Le Conseil des arts et lettres du Québec (CALQ) aura-t-il ou non sa part des compressions annoncées pour retrouver l’équilibre budgétaire ? C’est ce que demande le Mouvement pour les arts et les lettres (MAL) dans la foulée des déclarations du ministre de la Culture, Maka Kotto, la semaine dernière.

« Qui va nous donner la bonne réponse ? Mme Marois, M. Kotto, M. Marceau [ministre des Finances] ? En attendant, on tremble », a indiqué au Devoir Bastien Gilbert, porte-parole du MAL, qui a envoyé une lettre à M. Kotto à ce sujet, le 8 novembre.


En marge du Cinéma du Québec à Paris, le ministre Kotto a déclaré que chaque ministère « contribuera à l’effort » budgétaire, sous- entendant le sien aussi.

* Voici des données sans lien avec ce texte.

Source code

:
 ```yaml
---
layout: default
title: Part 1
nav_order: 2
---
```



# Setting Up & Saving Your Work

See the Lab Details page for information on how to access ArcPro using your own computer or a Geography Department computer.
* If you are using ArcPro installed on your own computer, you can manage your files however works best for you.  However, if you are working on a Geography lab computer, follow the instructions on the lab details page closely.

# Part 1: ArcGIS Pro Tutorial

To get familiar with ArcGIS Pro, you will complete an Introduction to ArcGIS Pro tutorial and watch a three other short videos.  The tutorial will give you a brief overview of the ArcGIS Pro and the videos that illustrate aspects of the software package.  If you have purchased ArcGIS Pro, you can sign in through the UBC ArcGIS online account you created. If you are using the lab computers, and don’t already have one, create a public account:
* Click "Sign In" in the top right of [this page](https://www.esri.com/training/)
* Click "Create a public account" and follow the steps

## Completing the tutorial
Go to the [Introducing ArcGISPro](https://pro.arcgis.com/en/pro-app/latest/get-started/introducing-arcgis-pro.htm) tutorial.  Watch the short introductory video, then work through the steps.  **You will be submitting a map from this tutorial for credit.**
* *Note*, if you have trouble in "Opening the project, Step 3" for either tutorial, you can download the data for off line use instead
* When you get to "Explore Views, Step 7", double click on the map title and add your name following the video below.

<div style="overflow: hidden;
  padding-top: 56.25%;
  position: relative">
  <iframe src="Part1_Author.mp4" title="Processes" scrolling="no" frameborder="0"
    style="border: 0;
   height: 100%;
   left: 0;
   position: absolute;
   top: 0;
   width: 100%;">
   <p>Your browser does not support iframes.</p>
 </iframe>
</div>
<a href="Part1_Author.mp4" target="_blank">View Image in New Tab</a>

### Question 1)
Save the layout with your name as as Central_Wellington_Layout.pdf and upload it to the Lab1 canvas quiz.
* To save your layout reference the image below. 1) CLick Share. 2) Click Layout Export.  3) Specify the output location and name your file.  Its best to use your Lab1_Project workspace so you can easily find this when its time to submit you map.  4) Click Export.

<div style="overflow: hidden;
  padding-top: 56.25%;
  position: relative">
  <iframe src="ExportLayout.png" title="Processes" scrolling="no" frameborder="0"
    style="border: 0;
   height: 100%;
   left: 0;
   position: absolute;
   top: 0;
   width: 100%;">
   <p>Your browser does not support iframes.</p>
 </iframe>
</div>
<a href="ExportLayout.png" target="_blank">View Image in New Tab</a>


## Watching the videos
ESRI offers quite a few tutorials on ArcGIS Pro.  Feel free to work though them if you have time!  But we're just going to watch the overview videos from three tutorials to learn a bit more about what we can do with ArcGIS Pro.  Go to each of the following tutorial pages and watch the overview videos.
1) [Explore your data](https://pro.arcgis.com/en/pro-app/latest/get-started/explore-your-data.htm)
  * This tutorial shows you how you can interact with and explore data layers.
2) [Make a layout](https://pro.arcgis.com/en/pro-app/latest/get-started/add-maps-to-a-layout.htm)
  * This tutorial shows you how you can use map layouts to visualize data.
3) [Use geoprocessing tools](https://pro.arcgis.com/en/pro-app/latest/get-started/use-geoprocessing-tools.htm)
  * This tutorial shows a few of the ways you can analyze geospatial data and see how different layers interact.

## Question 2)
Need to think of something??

« On n’a pas entendu de discours aussi pessimiste depuis fort longtemps », a souligné M. Gilbert. Il a rappelé que le CALQ, qui soutient les artistes et organismes artistiques, coeur battant de la culture, a évité les compressions même sous le règne libéral, pendant la crise économique récente.


Les propos du ministre Kotto sont d’autant plus inquiétants, selon le MAL, qu’ils ne reflètent pas l’esprit du discours inaugural de la première ministre, prononcé pourtant une semaine plus tôt, le 31 octobre. « Nos créateurs sont à la source de cette culture et ils pourront compter sur un soutien sans faille du gouvernement. Par le biais des organismes subventionnaires, le financement à la création sera donc augmenté progressivement », avait dit Mme Marois. Un extrait d’ailleurs repris dans la lettre du MAL. M. Gilbert rappelle aussi la promesse électorale de hausser le budget du CALQ de 13 millions de dollars pour le porter à 100 000 $.


« On aimerait savoir où se trouve la réalité », lance M. Gilbert, en espérant un éclaircissement avant le budget prévu le 20 novembre.


Le MAL, qui représente 10 000 artistes, défendait récemment le fait que le CALQ, malgré de légères augmentations depuis dix ans, accuse un retard, au regard de l’augmentation du coût de la vie. Il estime qu’il faudrait 35 millions de plus pour combler le manque à gagner.